Saved entries
>>>>>
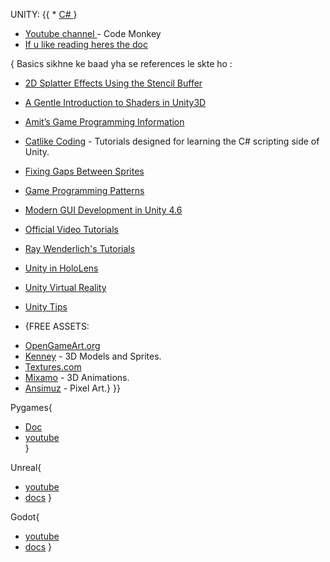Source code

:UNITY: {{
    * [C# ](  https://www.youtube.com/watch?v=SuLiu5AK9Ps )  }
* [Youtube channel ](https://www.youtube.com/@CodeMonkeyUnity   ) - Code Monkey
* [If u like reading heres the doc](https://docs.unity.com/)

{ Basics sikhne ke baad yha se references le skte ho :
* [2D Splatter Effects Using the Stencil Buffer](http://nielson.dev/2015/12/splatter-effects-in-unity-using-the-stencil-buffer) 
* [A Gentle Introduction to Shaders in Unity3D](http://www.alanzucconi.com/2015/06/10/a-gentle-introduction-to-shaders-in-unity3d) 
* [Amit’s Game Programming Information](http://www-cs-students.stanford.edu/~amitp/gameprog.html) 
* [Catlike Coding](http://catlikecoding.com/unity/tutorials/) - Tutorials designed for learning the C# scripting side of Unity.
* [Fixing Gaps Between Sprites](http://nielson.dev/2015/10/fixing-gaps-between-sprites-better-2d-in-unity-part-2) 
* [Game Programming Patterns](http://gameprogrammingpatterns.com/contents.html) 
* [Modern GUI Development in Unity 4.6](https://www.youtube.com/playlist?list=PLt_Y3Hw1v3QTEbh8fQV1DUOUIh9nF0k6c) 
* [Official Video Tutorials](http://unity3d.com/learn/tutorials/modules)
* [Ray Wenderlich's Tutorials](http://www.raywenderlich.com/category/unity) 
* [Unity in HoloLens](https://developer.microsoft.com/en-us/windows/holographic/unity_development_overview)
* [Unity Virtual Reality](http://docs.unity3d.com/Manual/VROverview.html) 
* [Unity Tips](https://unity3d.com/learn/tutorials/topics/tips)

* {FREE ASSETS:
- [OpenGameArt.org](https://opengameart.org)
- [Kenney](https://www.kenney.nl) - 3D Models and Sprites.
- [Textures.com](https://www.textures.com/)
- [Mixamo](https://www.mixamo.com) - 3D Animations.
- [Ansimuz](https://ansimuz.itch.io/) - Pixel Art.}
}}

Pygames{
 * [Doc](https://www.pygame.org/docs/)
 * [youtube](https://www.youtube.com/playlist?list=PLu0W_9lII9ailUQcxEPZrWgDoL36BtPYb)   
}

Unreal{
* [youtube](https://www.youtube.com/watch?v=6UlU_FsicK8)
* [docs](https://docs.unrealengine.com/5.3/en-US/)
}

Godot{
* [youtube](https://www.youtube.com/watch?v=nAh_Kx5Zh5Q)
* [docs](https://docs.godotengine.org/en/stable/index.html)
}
<<<<<
>>>>>
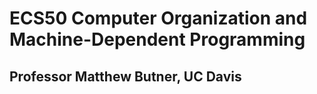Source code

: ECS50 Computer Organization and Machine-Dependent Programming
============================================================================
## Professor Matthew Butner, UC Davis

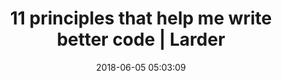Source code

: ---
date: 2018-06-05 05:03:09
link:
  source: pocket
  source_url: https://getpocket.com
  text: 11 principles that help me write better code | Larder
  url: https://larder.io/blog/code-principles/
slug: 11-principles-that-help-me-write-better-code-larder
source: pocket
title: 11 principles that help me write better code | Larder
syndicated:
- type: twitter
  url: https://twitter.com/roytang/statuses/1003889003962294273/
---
<<<<<
*Directions for this task:* Which lines of the data above contain the string "docs"? Copy each of them.

*Exercise solution:*
* [If u like reading heres the doc](https://docs.unity.com/)
* [Unity Virtual Reality](http://docs.unity3d.com/Manual/VROverview.html) 
 * [Doc](https://www.pygame.org/docs/)
* [docs](https://docs.unrealengine.com/5.3/en-US/)
* [docs](https://docs.godotengine.org/en/stable/index.html)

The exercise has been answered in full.